Make an exact copy of the lines from the one holding "The analytical solution" through the last line of the material, and output nothing else.
====
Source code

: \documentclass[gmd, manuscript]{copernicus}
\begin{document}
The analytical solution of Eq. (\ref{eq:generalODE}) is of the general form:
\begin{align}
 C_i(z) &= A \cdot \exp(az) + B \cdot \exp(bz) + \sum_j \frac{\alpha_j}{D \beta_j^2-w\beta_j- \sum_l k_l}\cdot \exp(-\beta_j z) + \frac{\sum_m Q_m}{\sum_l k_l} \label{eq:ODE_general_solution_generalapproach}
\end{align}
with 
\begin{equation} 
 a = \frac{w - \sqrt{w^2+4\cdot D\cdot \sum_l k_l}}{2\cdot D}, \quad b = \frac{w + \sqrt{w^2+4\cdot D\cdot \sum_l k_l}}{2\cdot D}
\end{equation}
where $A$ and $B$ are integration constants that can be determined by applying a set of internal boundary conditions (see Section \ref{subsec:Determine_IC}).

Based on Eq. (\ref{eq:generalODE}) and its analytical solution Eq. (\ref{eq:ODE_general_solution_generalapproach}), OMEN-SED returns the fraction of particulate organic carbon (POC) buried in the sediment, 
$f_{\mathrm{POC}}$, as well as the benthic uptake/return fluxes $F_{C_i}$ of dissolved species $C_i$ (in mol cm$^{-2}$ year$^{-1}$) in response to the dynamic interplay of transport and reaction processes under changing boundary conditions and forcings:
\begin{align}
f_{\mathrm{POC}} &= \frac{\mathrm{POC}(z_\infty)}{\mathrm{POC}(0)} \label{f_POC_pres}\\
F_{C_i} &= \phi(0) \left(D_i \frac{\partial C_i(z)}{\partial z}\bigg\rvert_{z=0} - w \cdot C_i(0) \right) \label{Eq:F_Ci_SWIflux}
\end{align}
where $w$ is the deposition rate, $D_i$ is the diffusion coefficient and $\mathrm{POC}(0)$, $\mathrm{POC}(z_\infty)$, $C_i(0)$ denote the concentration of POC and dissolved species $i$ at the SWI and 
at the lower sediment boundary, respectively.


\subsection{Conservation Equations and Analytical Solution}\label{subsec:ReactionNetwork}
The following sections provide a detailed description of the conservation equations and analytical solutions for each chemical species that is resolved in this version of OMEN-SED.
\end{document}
====
▶ [Response area]
The analytical solution of Eq. (\ref{eq:generalODE}) is of the general form:
\begin{align}
 C_i(z) &= A \cdot \exp(az) + B \cdot \exp(bz) + \sum_j \frac{\alpha_j}{D \beta_j^2-w\beta_j- \sum_l k_l}\cdot \exp(-\beta_j z) + \frac{\sum_m Q_m}{\sum_l k_l} \label{eq:ODE_general_solution_generalapproach}
\end{align}
with 
\begin{equation} 
 a = \frac{w - \sqrt{w^2+4\cdot D\cdot \sum_l k_l}}{2\cdot D}, \quad b = \frac{w + \sqrt{w^2+4\cdot D\cdot \sum_l k_l}}{2\cdot D}
\end{equation}
where $A$ and $B$ are integration constants that can be determined by applying a set of internal boundary conditions (see Section \ref{subsec:Determine_IC}).

Based on Eq. (\ref{eq:generalODE}) and its analytical solution Eq. (\ref{eq:ODE_general_solution_generalapproach}), OMEN-SED returns the fraction of particulate organic carbon (POC) buried in the sediment, 
$f_{\mathrm{POC}}$, as well as the benthic uptake/return fluxes $F_{C_i}$ of dissolved species $C_i$ (in mol cm$^{-2}$ year$^{-1}$) in response to the dynamic interplay of transport and reaction processes under changing boundary conditions and forcings:
\begin{align}
f_{\mathrm{POC}} &= \frac{\mathrm{POC}(z_\infty)}{\mathrm{POC}(0)} \label{f_POC_pres}\\
F_{C_i} &= \phi(0) \left(D_i \frac{\partial C_i(z)}{\partial z}\bigg\rvert_{z=0} - w \cdot C_i(0) \right) \label{Eq:F_Ci_SWIflux}
\end{align}
where $w$ is the deposition rate, $D_i$ is the diffusion coefficient and $\mathrm{POC}(0)$, $\mathrm{POC}(z_\infty)$, $C_i(0)$ denote the concentration of POC and dissolved species $i$ at the SWI and 
at the lower sediment boundary, respectively.


\subsection{Conservation Equations and Analytical Solution}\label{subsec:ReactionNetwork}
The following sections provide a detailed description of the conservation equations and analytical solutions for each chemical species that is resolved in this version of OMEN-SED.
\end{document}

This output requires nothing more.